= Mobivox =

Mobivox was an international calling service utilizing Voice over Internet Protocol (VoIP) and Interactive Voice Response (IVR) to bring reduced rate calling to those that register as Mobivox users. Mobivox combines VoIP and IVR to create a new telephony product. This is a direct challenge to Skype as Mobivox uses many of the same principles of Skype, but works without additional hardware or software. Mobivox further distinguishes itself with its IVR component dubbed "VoxGirl" and its suite of supporting features.

== Founders and history ==
Mobivox has been founded by two entrepreneurs, Eric Reiher and Christian Varin (today at the head of Fédération des inventeurs du Québec that received significant media attention after accusations of fraud).

Mobivox began its operations in Montréal early spring of 2007, having previously existed as VoxLib. Mobivox later opened an office in Boston, MA. The full beta launch of the new Mobivox calling system occurred in May 2007, and just a few months later, in October 2007, Mobivox received an eleven million dollar investment from a group of venture capital funds led by the Boston, China, and Vietnam branches of IDG Ventures, Skypoint Capital, and Brightspark. Mobivox was named as a finalist for the 2008 Webware 100 Awards.

== Features ==
Mobivox offers several features which are available to registered users. Mobivox maintains a contact list for every user available whenever they access their account. Other features include "Instant Conferencing," "Group Calls," "Mobile to Home Call Transfer," contacts importing, "GiftVOX," and the "Call Me" button.

"Instant Conferencing" allows a caller to add up to nine people to any call. The "Group Calling" feature can be used to originate calls with up to nine different numbers. "Mobile to Home Transfers" lets a caller transfer an ongoing call on their mobile phone to their home or office phone." Using the Mobivox website, a user can import contacts from Gmail, Outlook, or Skype. "GiftVOX" enables a user to sign up their friends or family as users, add contacts to their contact list, and to provide credits to those accounts. The "Call Me" button can be embedded into email, websites, blogs, or social network profiles.
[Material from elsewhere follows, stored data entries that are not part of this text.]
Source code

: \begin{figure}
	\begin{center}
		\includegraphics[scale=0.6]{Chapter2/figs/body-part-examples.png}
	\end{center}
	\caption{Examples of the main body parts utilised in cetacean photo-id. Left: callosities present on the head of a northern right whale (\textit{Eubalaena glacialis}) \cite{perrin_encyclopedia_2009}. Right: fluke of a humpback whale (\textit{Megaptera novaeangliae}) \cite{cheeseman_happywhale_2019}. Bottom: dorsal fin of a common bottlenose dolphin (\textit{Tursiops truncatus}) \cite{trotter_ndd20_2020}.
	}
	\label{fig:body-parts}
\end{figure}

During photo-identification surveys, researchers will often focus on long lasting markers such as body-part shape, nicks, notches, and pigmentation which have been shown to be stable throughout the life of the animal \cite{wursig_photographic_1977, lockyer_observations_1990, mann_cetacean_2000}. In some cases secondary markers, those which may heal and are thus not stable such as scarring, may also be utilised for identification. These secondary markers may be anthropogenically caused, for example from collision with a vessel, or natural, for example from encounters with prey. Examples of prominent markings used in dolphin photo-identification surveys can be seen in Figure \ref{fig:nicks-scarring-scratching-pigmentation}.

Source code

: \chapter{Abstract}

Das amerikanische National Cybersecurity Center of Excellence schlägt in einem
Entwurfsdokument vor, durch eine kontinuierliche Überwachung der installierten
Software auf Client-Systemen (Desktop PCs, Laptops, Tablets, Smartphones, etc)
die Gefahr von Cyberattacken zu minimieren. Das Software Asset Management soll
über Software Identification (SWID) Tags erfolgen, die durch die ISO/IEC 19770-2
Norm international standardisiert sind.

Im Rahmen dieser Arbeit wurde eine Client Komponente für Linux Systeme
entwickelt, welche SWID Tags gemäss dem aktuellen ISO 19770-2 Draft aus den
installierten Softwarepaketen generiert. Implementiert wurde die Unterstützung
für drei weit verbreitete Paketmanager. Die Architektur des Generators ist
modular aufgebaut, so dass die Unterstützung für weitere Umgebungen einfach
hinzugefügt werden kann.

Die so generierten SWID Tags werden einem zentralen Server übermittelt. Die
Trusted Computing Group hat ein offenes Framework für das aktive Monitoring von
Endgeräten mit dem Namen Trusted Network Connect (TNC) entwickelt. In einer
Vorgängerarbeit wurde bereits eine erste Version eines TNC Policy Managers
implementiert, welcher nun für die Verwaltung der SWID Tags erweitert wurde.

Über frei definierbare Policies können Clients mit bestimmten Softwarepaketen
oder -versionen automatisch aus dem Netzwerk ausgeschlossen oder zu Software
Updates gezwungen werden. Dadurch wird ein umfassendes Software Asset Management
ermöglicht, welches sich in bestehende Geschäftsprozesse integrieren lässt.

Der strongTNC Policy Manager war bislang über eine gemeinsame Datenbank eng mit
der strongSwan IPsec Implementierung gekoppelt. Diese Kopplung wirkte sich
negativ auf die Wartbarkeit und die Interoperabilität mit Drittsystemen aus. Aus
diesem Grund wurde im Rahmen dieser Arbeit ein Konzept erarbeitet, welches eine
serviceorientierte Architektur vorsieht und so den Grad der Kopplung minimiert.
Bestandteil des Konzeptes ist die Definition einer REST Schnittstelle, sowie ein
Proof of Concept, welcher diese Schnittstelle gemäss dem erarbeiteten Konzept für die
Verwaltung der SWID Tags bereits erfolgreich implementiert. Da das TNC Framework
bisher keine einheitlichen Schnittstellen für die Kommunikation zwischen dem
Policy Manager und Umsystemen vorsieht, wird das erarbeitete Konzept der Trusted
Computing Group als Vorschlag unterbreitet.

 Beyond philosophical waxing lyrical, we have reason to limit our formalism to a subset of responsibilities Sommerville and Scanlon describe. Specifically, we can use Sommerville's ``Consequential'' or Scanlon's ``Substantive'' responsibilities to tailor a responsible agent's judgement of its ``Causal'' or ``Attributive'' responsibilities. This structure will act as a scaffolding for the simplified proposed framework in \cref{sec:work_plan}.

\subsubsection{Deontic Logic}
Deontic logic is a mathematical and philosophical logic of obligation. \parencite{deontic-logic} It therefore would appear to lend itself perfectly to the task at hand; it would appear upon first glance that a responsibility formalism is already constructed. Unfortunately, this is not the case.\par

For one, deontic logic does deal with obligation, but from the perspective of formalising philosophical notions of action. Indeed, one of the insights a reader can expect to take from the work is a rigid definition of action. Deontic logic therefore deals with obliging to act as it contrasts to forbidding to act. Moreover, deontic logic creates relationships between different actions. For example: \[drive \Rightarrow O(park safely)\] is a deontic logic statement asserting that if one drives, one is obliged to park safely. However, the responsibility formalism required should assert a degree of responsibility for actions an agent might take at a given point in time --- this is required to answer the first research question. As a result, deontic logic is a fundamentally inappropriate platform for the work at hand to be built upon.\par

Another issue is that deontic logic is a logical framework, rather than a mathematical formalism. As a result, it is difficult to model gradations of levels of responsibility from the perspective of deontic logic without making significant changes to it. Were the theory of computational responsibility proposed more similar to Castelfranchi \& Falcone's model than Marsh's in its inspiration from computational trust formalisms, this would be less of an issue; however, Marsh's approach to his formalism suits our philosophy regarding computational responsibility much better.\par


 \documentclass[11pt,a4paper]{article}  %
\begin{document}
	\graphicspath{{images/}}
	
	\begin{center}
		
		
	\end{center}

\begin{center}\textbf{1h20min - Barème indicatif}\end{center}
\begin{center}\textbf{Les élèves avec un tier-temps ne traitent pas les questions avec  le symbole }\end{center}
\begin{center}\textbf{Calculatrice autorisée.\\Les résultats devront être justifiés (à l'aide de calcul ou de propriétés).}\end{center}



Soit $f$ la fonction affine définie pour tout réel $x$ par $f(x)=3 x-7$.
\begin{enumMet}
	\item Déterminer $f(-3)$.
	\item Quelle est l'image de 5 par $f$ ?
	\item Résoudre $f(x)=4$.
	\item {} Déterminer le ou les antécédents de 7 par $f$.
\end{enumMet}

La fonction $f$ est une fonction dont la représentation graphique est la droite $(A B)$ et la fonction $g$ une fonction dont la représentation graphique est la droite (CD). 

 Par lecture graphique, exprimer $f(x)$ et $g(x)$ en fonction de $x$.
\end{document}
The button is used to initiate a call between anyone and the user without revealing the user's phone number.

== Impact ==
Mobivox has transferred VoIP technology to mobile devices using Mobile VoIP..

== Leadership ==
Mobivox's Board of Directors includes David Aronoff of IDG Ventures as General Partner.

== End of operation ==
Mobivox ended its operation in September 2009. The assets were sold to Sabse Technologies Inc.